And they're off -- for fair test run

Lottery unveils virtual racing in new game

August 28, 2006|By Jill Rosen | Jill Rosen,sun reporter

With a straw hat on his head, the taste of a cigar on his lips, and a racing form rolled up in his back pocket, Herman Hawkins, squinting disapprovingly at a shot of the Pimlico finish line on TV, looks like a man who just picked the wrong horse.

And he did. Sort of.

Hawkins just tried out Racetrax, the Maryland Lottery's new virtual racing game where the ponies, the jockeys and the tracks are finely crafted simulations, but the money people bet with - and lose with - is quite real.

Hawkins, of Lothian, sampled the game yesterday at the Maryland State Fair where it debuted last weekend before rolling out this week at 50 locations across the state.

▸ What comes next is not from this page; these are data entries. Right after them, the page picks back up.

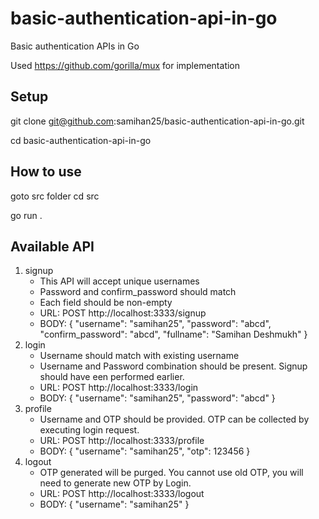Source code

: # basic-authentication-api-in-go
Basic authentication APIs in Go

Used https://github.com/gorilla/mux for implementation


## Setup
git clone git@github.com:samihan25/basic-authentication-api-in-go.git

cd basic-authentication-api-in-go



## How to use
goto src folder
cd src

go run .


## Available API

1. signup
   - This API will accept unique usernames
   - Password and confirm_password should match
   - Each field should be non-empty
   - URL: POST http://localhost:3333/signup
   - BODY: {
            "username": "samihan25",
            "password": "abcd",
            "confirm_password": "abcd",
            "fullname": "Samihan Deshmukh"
        }
2. login
   - Username should match with existing username
   - Username and Password combination should be present. Signup should have een performed earlier.
   - URL: POST http://localhost:3333/login
   - BODY: {
            "username": "samihan25",
            "password": "abcd"
        }
3. profile
   - Username and OTP should be provided. OTP can be collected by executing login request.
   - URL: POST http://localhost:3333/profile
   - BODY: {
            "username": "samihan25",
            "otp": 123456
        }
4. logout
   - OTP generated will be purged. You cannot use old OTP, you will need to generate new OTP by Login.
   - URL: POST http://localhost:3333/logout
   - BODY: {
            "username": "samihan25"
        }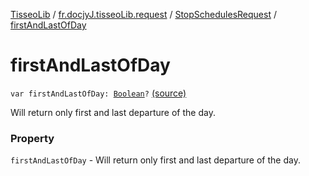 [TisseoLib](../../index.md) / [fr.docjyJ.tisseoLib.request](../index.md) / [StopSchedulesRequest](index.md) / [firstAndLastOfDay](./first-and-last-of-day.md)

# firstAndLastOfDay

`var firstAndLastOfDay: `[`Boolean`](https://kotlinlang.org/api/latest/jvm/stdlib/kotlin/-boolean/index.html)`?` [(source)](https://github.com/docjyj/tisseoLib/tree/master/src/main/kotlin/fr/docjyJ/tisseoLib/request/StopSchedulesRequest.kt#L42)

Will return only first and last departure of the day.

### Property

`firstAndLastOfDay` - Will return only first and last departure of the day.
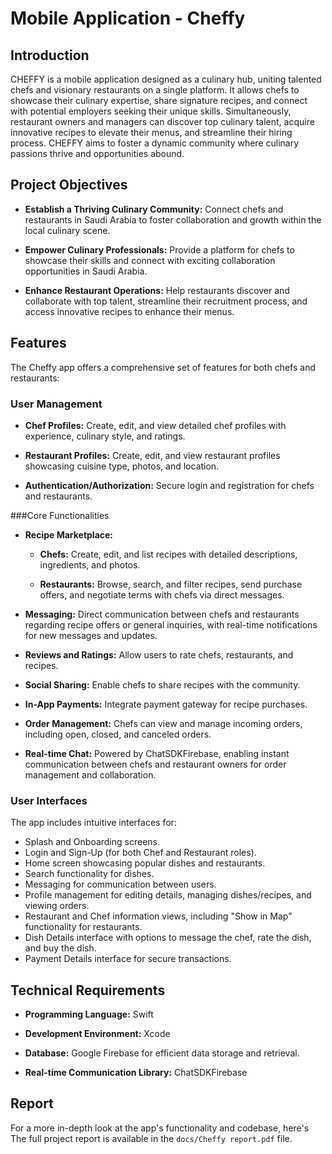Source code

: # Mobile Application - Cheffy

## Introduction
CHEFFY is a mobile application designed as a culinary hub, uniting talented chefs and visionary restaurants on a single platform. It allows chefs to showcase their culinary expertise, share signature recipes, and connect with potential employers seeking their unique skills. Simultaneously, restaurant owners and managers can discover top culinary talent, acquire innovative recipes to elevate their menus, and streamline their hiring process. CHEFFY aims to foster a dynamic community where culinary passions thrive and opportunities abound. 




## Project Objectives
* **Establish a Thriving Culinary Community:** Connect chefs and restaurants in Saudi Arabia to foster collaboration and growth within the local culinary scene. 

* **Empower Culinary Professionals:** Provide a platform for chefs to showcase their skills and connect with exciting collaboration opportunities in Saudi Arabia. 

* **Enhance Restaurant Operations:** Help restaurants discover and collaborate with top talent, streamline their recruitment process, and access innovative recipes to enhance their menus. 


## Features
The Cheffy app offers a comprehensive set of features for both chefs and restaurants:

### User Management

* **Chef Profiles:** Create, edit, and view detailed chef profiles with experience, culinary style, and ratings. 


* **Restaurant Profiles:** Create, edit, and view restaurant profiles showcasing cuisine type, photos, and location. 

* **Authentication/Authorization:** Secure login and registration for chefs and restaurants. 

###Core Functionalities

* **Recipe Marketplace:** 

  * **Chefs:** Create, edit, and list recipes with detailed descriptions, ingredients, and photos. 

  * **Restaurants:** Browse, search, and filter recipes, send purchase offers, and negotiate terms with chefs via direct messages. 

* **Messaging:** Direct communication between chefs and restaurants regarding recipe offers or general inquiries, with real-time notifications for new messages and updates. 

* **Reviews and Ratings:** Allow users to rate chefs, restaurants, and recipes. 

* **Social Sharing:** Enable chefs to share recipes with the community. 

* **In-App Payments:** Integrate payment gateway for recipe purchases. 

* **Order Management:** Chefs can view and manage incoming orders, including open, closed, and canceled orders. 

* **Real-time Chat:** Powered by ChatSDKFirebase, enabling instant communication between chefs and restaurant owners for order management and collaboration. 

### User Interfaces
The app includes intuitive interfaces for:
* Splash and Onboarding screens.
* Login and Sign-Up (for both Chef and Restaurant roles).
* Home screen showcasing popular dishes and restaurants.
* Search functionality for dishes.
* Messaging for communication between users.
* Profile management for editing details, managing dishes/recipes, and viewing orders.
* Restaurant and Chef information views, including "Show in Map" functionality for restaurants.
* Dish Details interface with options to message the chef, rate the dish, and buy the dish.
* Payment Details interface for secure transactions.


## Technical Requirements
* **Programming Language:** Swift 

* **Development Environment:** Xcode 

* **Database:** Google Firebase for efficient data storage and retrieval. 

* **Real-time Communication Library:** ChatSDKFirebase 


## Report
For a more in-depth look at the app's functionality and codebase, here's The full project report is available in the `docs/Cheffy report.pdf` file.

He wanted to give the fake horses a whirl before betting on the real thing - which they also have at the fair.

But the seasoned gambler miscalculated. At a real race he'd study the horses and their histories to make educated bets. Here, no matter how sweet or spunky the horses appear, it's numbers, pure and simple, with no more skill required than a scratch-off.

"I thought I could make a couple hundred dollars here, and then go down there and bet on a horse that I know about," Hawkins said, after about his fifth loss in a row. "I bet on eight. He came out of there real pretty then fell back, then came up there again and then, heck, I don't know where he went."

Maryland is the first state in the country to offer Racetrax, although the faux thoroughbreds have been looping tracks in Denmark, the United Kingdom, Croatia, Canada and Australia for some time.

With two nearby states offering slots, Maryland Lottery officials say this new game, with its flashy graphics and bar-friendly premise, is their best hope of competing.

"That's the whole point," Lottery Director Buddy Roogow said. "Without slots, we need something that keeps the excitement here."

Racetrax is similar to Keno in that both are played on video monitors set up in places like taverns and convenience stores. The races among 12 horses happen every five minutes - and just like at the track, people put down wagers right up until the race is set to begin.

The minimum bet is $1 and the payoff depends on the type of bet and the odds assigned to each horse's number.

Since Racetrax was designed for Maryland, the virtual track is modeled after Pimlico. But while the real Pimlico is in the northwestern part of Baltimore, tucked among neighborhoods, in the game the track is obviously downtown, with the city skyline quite recognizable.

With all the talk of actually someday building a track downtown, Gail Gibson, who lives just a tail's shake from Camden Yards in Ridgely's Delight, took the graphics as a bit of foreshadowing.

"That's a little scary," she said, recognizing the World Trade Center as she played out a $4 bet.

That aside (Roogow said the downtown backdrop is not a hint, only a homage to Baltimore), Gibson was having fun with the game.

She had her money on a horse with a name that seemed destined for the back of the pack: Relaxing.

"This could be your lucky race," the imaginary announcer intoned. "Yes!" Gibson yelped. "I think it's gonna be a big one!"

Relaxing, apparently tagged by the gods of chance, pulled it out, coming in first.

The virtual horses are realistically drawn, and come in more colors than one would typically find in any one race at the track - grays and chestnuts and blacks are always running together.

And someone put a lot of thought into their names. Speculate. Neptune's Doll. Broadway Harry. Park Regent. Test Case. Gallant Bloom.

Dean Giacomelli of Cockeysville bet on Sunshine Today, the No. 3 horse, to show. He'd never bet at a race track, but figured he'd give it a shot and maybe learn something.

"Three's coming up the middle! Uh-oh, now he's falling back. Come on! Come on! Come on!" he yelled, getting into it. "Three! Three!"

Three came in second. Boosted by his small win, Giacomelli was back about 10 minutes later, betting $12 on a trifecta combination.

"I'm in the big boy races now," he said with a grin. "I'm a sucker for gambling,"

But Hawkins had already thrown in the towel. It took him less than $10 of betting to realize he was getting nowhere fast and better head to the real races with the real horses where he was on surer footing. "This is a rip-off right there," he said, scoffing over the phony whinnying and prancing. "I'm going back to the real thing. So any mistake I make is me."